8.0 KiB
Statistical Tests Guide for EDA
This guide provides interpretation guidelines for statistical tests commonly used in exploratory data analysis.
Normality Tests
Shapiro-Wilk Test
Purpose: Test if a sample comes from a normally distributed population
When to use: Best for small to medium sample sizes (n < 5000)
Interpretation:
- Null Hypothesis (H0): The data follows a normal distribution
- Alternative Hypothesis (H1): The data does not follow a normal distribution
- p-value > 0.05: Fail to reject H0 → Data is likely normally distributed
- p-value ≤ 0.05: Reject H0 → Data is not normally distributed
Notes:
- Very sensitive to sample size
- Small deviations from normality may be detected as significant in large samples
- Consider practical significance alongside statistical significance
Anderson-Darling Test
Purpose: Test if a sample comes from a specific distribution (typically normal)
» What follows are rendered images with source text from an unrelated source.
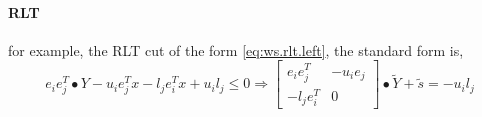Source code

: \documentclass[../main]{subfiles}
\begin{document}
\paragraph{RLT} for example, the RLT cut of the form \eqref{eq:ws.rlt.left}, the standard form is,
\begin{equation*}
    e_ie_j^T\bullet Y - u_i e_j^Tx - l_j e_i^Tx + u_i l_j \le 0
    \Rightarrow \begin{bmatrix} e_ie_j^T  & - u_i e_j \\ - l_j e_i^T & 0 \end{bmatrix}
    \bullet \tilde Y + \tilde s = - u_il_j
\end{equation*}
\end{document}

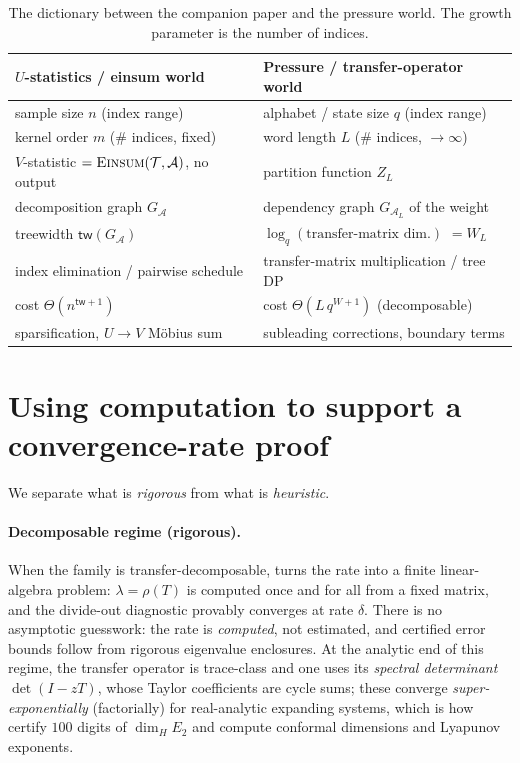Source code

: \documentclass[11pt]{article}
\newcommand{\Einsum}{\textsc{Einsum}}
\newcommand{\calA}{\mathcal{A}}
\newcommand{\calT}{\mathcal{T}}
\newcommand{\tw}{\mathsf{tw}}
\newcommand{\treewidthp}[1]{\tw(#1)}
\newcommand{\graphform}[1]{G_{#1}}
\theoremstyle{plain}
\theoremstyle{definition}
\theoremstyle{remark}
\begin{document}
\begin{table}[t]
\centering
\renewcommand{\arraystretch}{1.25}
\begin{tabular}{@{}p{} p{}@{}}
\toprule
\textbf{$U$-statistics / einsum world} & \textbf{Pressure / transfer-operator world}\\
\midrule
sample size $n$ (index range) & alphabet / state size $q$ (index range)\\
kernel order $m$ (\# indices, fixed) & word length $L$ (\# indices, $\to\infty$)\\
$V$-statistic $=\Einsum(\calT,\calA)$, no output & partition function $Z_L$\\
decomposition graph $\graphform{\calA}$ & dependency graph $\graphform{\calA_L}$ of the weight\\
treewidth $\treewidthp{\graphform{\calA}}$ & $\log_q(\text{transfer-matrix dim.})$ $=W_L$\\
index elimination / pairwise schedule & transfer-matrix multiplication / tree DP\\
cost $\Theta(n^{\tw+1})$ & cost $\Theta(L\,q^{W+1})$ (decomposable)\\
sparsification, $U\!\to\!V$ Möbius sum & subleading corrections, boundary terms\\
\bottomrule
\end{tabular}
\caption{The dictionary between the companion paper and the pressure world. The
growth parameter is the number of indices.}
\label{tab:dictionary}
\end{table}

\section{Using computation to support a convergence-rate proof}
\label{sec:methodology}

We separate what is \emph{rigorous} from what is \emph{heuristic}.

\paragraph{Decomposable regime (rigorous).}
When the family is transfer-decomposable,  turns the rate into
a finite linear-algebra problem: $\lambda=\rho(T)$ is computed once and for all
from a fixed matrix, and the divide-out diagnostic provably converges at rate
$\delta$. There is no asymptotic guesswork: the rate is \emph{computed}, not
estimated, and certified error bounds follow from rigorous eigenvalue enclosures.
At the analytic end of this regime, the transfer operator is trace-class and one
uses its \emph{spectral determinant} $\det(I-zT)$, whose Taylor coefficients are
cycle sums; these converge \emph{super-exponentially} (factorially) for real-analytic
expanding systems, which is how \citet{jenkinson2018hundred} certify $100$ digits of
$\dim_H E_2$ and \citet{mcmullen1998hausdorff,pollicott2010maximal} compute conformal
dimensions and Lyapunov exponents.
\end{document}
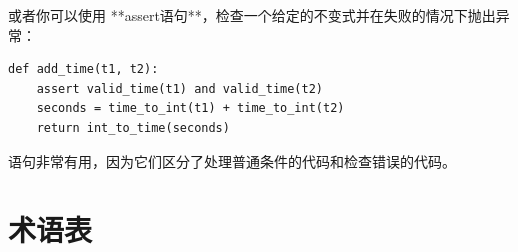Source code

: {%
  

或者你可以使用 **assert语句**，检查一个给定的不变式并在失败的情况下抛出异常：

\begin{lstlisting}
def add_time(t1, t2):
    assert valid_time(t1) and valid_time(t2)
    seconds = time_to_int(t1) + time_to_int(t2)
    return int_to_time(seconds)
\end{lstlisting}

%

 语句非常有用，因为它们区分了处理普通条件的代码和检查错误的代码。

\section{术语表}


}
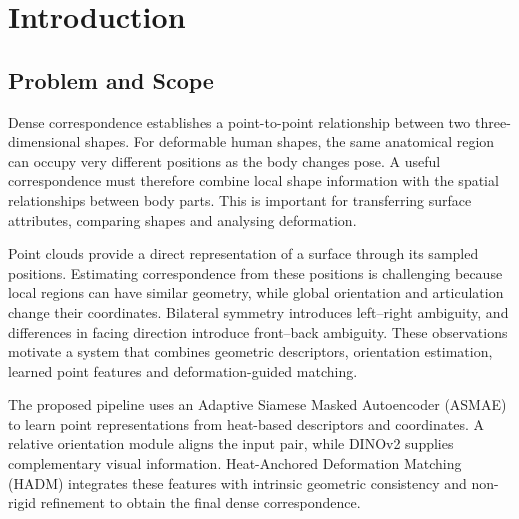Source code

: \chapter{Introduction}
\label{Chapter1}

\section{Problem and Scope}
Dense correspondence establishes a point-to-point relationship between two three-dimensional shapes. For deformable human shapes, the same anatomical region can occupy very different positions as the body changes pose. A useful correspondence must therefore combine local shape information with the spatial relationships between body parts. This is important for transferring surface attributes, comparing shapes and analysing deformation.

Point clouds provide a direct representation of a surface through its sampled positions. Estimating correspondence from these positions is challenging because local regions can have similar geometry, while global orientation and articulation change their coordinates. Bilateral symmetry introduces left--right ambiguity, and differences in facing direction introduce front--back ambiguity. These observations motivate a system that combines geometric descriptors, orientation estimation, learned point features and deformation-guided matching.

The proposed pipeline uses an Adaptive Siamese Masked Autoencoder (ASMAE) to learn point representations from heat-based descriptors and coordinates. A relative orientation module aligns the input pair, while DINOv2 supplies complementary visual information. Heat-Anchored Deformation Matching (HADM) integrates these features with intrinsic geometric consistency and non-rigid refinement to obtain the final dense correspondence.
When to use: More powerful than Shapiro-Wilk for detecting departures from normality
Interpretation:
- Compares test statistic against critical values at different significance levels
- If test statistic > critical value at given significance level, reject normality
- More weight given to tails of distribution than other tests
Kolmogorov-Smirnov Test
Purpose: Test if a sample comes from a reference distribution
When to use: When you have a large sample or want to test against distributions other than normal
Interpretation:
- p-value > 0.05: Sample distribution matches reference distribution
- p-value ≤ 0.05: Sample distribution differs from reference distribution
Distribution Characteristics
Skewness
Purpose: Measure asymmetry of the distribution
Interpretation:
- Skewness ≈ 0: Symmetric distribution
- Skewness > 0: Right-skewed (tail extends to right, most values on left)
- Skewness < 0: Left-skewed (tail extends to left, most values on right)
Magnitude interpretation:
- |Skewness| < 0.5: Approximately symmetric
- 0.5 ≤ |Skewness| < 1: Moderately skewed
- |Skewness| ≥ 1: Highly skewed
Implications:
- Highly skewed data may require transformation (log, sqrt, Box-Cox)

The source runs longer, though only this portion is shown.